The story started to feel too simplistic and so I put it away for a few years. Only my husband kept on gently nudging me to keep on going. He forwarded me a Facebook event by a local author who was offering a workshop about self-publishing and urged me to sign up. Eva Natiello-Lesko was the author who I met at The Book House, a local bookstore in Milburn NJ. There, she told me and another six budding writers about her own journey in writing, self-publishing, and taught us steps and tools that she thought helped her. My wings of inspiration fluttered when I left the workshop. I was given the knowledge and the encouragement that I could and should continue with my writing.

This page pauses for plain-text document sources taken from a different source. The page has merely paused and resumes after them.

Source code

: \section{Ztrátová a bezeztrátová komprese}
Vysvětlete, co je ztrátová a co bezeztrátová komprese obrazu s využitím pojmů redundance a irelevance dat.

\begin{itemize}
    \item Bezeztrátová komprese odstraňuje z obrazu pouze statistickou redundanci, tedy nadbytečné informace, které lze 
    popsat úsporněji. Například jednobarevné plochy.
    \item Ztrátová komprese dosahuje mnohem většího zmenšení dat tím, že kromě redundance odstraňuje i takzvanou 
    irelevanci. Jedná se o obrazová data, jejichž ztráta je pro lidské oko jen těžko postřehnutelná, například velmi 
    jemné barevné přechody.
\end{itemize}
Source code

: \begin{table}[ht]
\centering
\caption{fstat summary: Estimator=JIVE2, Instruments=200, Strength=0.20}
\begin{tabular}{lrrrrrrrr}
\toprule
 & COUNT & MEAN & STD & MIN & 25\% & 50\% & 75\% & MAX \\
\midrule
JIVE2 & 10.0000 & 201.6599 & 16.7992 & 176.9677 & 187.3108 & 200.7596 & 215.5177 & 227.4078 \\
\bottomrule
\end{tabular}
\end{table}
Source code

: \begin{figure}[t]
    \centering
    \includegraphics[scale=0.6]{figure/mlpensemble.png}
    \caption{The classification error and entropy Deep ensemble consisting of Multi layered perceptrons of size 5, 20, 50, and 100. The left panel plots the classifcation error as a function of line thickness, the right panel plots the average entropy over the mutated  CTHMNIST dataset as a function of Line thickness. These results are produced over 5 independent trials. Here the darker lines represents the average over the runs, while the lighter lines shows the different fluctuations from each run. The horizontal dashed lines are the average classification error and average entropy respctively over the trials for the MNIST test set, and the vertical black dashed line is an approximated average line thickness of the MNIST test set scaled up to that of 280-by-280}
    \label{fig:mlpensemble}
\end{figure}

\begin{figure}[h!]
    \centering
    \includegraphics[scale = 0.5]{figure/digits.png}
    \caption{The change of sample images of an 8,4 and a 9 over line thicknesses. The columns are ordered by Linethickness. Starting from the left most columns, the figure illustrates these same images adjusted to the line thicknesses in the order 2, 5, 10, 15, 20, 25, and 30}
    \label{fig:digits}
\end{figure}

I finished my first novel, Eyes of Amber in three months after that workshop. I thought that I was done with the hardest part of writing a book. I had yet so much to learn! First came a round of beta readers and self-editing. Then, I researched an editor and settled on Michael Pilgrim, who did my developmental and copy editing. After I was finished with editing, it was time for a proofreader to go over my manuscript. I was surprised how many little mistakes were still found by her after so many rounds of polishing. My eyes and my brain knew the words of my novel so well that they refused to see any errors.
Out of this whole process, the hardest part was writing a blurb: a few sentences that would peak a reader’s interest and make him or her chose my book. I lost track of the number of versions I went through and I still think it can be better. When my proofreader was finished, I sent the book for formatting and the most exciting part cover creating. It came out beautiful, nothing like I imagined, but everything it should be.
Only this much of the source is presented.